Steep-Slope Monitoring

Xiaowan hydropower station on the Lanchang River in Yunnan province, China, consists of a double-curvature arch dam, 292 meters high. Construction began in January 2002 and is expected to conclude by the end of 2010. Steep slopes in the river valley, both natural and engineered, pose critical problems for construction engineers. Heavy rain or further rock excavation could cause slopes near the arch dam to slide. To reduce landslide risk, engineers have employed several conventional techniques, traditional surveying equipment, and specialized geotechnical instrument to monitor the stability of the high-risk slopes. They also used GPS as a monitoring tool for high-risk slopes.

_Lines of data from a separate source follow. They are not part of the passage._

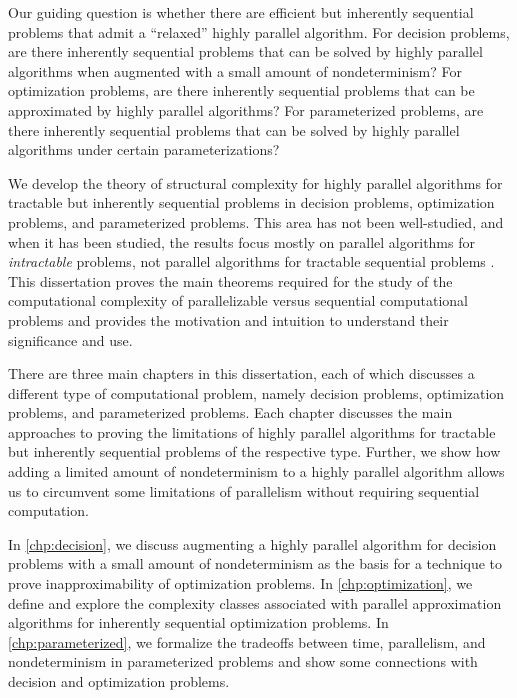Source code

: Our guiding question is whether there are efficient but inherently sequential problems that admit a ``relaxed'' highly parallel algorithm.
For decision problems, are there inherently sequential problems that can be solved by highly parallel algorithms when augmented with a small amount of nondeterminism?
For optimization problems, are there inherently sequential problems that can be approximated by highly parallel algorithms?
For parameterized problems, are there inherently sequential problems that can be solved by highly parallel algorithms under certain parameterizations?

%
%
%
We develop the theory of structural complexity for highly parallel algorithms for tractable but inherently sequential problems in decision problems, optimization problems, and parameterized problems.
This area has not been well-studied, and when it has been studied, the results focus mostly on parallel algorithms for \emph{intractable} problems, %
not parallel algorithms for tractable sequential problems %
.
%
%
%
This dissertation proves the main theorems required for the study of the computational complexity of parallelizable versus sequential computational problems and provides the motivation and intuition to understand their significance and use.

%
%
%
%
There are three main chapters in this dissertation, each of which discusses a different type of computational problem, namely decision problems, optimization problems, and parameterized problems.
Each chapter discusses the main approaches to proving the limitations of highly parallel algorithms for tractable but inherently sequential problems of the respective type.
Further, we show how adding a limited amount of nondeterminism to a highly parallel algorithm allows us to circumvent some limitations of parallelism without requiring sequential computation.

In \autoref{chp:decision}, we discuss augmenting a highly parallel algorithm for decision problems with a small amount of nondeterminism as the basis for a technique to prove inapproximability of optimization problems.
In \autoref{chp:optimization}, we define and explore the complexity classes associated with parallel approximation algorithms for inherently sequential optimization problems.
In \autoref{chp:parameterized}, we formalize the tradeoffs between time, parallelism, and nondeterminism in parameterized problems and show some connections with decision and optimization problems.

Usually, several observation points must be monitored to fully understand the stability and any ongoing deformation that could cause slope failure. For example, it required 16 observation points to adequately monitor a high-risk slope measuring 300 by 500 meters, or 0.15 square kilometers.

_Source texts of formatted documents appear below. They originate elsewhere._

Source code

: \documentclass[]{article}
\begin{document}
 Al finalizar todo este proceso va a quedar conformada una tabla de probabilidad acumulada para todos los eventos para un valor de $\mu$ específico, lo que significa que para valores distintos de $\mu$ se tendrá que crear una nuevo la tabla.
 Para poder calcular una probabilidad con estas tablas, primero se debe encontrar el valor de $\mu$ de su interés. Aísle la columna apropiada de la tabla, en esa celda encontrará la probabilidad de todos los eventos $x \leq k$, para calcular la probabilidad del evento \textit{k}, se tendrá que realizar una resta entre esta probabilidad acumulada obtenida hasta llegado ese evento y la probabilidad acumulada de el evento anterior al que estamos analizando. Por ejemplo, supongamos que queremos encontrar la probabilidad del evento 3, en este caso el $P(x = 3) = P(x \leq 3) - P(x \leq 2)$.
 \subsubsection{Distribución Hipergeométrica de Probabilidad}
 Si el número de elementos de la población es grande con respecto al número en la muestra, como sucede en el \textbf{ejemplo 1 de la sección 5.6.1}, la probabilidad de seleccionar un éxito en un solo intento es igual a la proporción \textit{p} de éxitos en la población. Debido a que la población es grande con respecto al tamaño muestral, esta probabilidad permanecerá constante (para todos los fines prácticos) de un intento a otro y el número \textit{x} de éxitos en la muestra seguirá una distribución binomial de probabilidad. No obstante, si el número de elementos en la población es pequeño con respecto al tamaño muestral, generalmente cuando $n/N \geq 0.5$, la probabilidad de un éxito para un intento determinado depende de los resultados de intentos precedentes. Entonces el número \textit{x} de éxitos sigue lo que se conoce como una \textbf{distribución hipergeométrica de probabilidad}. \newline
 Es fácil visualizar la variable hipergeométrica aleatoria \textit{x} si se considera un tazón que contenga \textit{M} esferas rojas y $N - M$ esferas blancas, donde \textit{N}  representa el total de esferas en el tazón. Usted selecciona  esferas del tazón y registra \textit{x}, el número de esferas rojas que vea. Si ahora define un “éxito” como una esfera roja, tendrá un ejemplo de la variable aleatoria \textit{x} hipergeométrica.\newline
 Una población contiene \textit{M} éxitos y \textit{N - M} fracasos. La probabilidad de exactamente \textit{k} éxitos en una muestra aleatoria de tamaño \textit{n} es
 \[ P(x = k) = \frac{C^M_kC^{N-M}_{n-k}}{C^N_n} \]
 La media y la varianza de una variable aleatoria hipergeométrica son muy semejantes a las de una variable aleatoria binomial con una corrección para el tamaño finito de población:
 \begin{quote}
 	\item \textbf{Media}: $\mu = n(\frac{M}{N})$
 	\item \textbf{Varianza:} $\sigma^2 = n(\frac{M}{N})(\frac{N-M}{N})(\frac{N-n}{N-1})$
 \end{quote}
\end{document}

 Architectural model of the completed Xiaowon dam and hydropower station
Architectural model of the completed Xiaowon dam and hydropower station

GPS offers greater accuracy and is highly automated and less labor intensive than the conventional techniques used during the stability monitoring of the high-risk slopes. However, GPS does have disadvantages, the major drawback being the high cost associated with placing a permanent GPS receiver at each monitoring point. Xiaowan power station has many steep slopes; therefore, conventional GPS monitoring methods have significant limitations here.

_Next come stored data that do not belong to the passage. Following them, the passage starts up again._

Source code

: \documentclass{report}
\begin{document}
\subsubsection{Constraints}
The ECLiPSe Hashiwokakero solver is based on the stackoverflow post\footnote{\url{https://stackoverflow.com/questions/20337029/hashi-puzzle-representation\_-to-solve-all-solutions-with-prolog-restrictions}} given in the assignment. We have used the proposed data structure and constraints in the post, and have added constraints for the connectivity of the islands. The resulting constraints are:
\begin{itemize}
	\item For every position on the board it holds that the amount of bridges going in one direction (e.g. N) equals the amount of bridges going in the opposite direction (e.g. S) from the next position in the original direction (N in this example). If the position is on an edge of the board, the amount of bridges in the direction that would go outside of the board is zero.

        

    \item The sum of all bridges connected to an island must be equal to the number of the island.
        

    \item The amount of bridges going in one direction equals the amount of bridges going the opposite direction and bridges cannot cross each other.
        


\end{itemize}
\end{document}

We have implemented a new approach linking a single GPS receiver with multiple antennas mounted at several monitoring points. We developed a dedicated electronic switching device — the GPS multiple-antenna switch (GMAS) — to connect the receiver with the antennas, significantly reducing the required hardware investment.

Other technologies include a new electronic switching device for GMAS, General Packet Radio Service (GPRS) wireless data communication, and a microamplifier.

System Description

Figure 1 outlines the GPS multiple-antenna system for slope-deformation monitoring. The system includes three main parts: the GPS GMAS with antenna array and low-noise amplifier, control center, and the GPRS wireless data communication system. The GMAS is the core of the slope-deformation monitoring system.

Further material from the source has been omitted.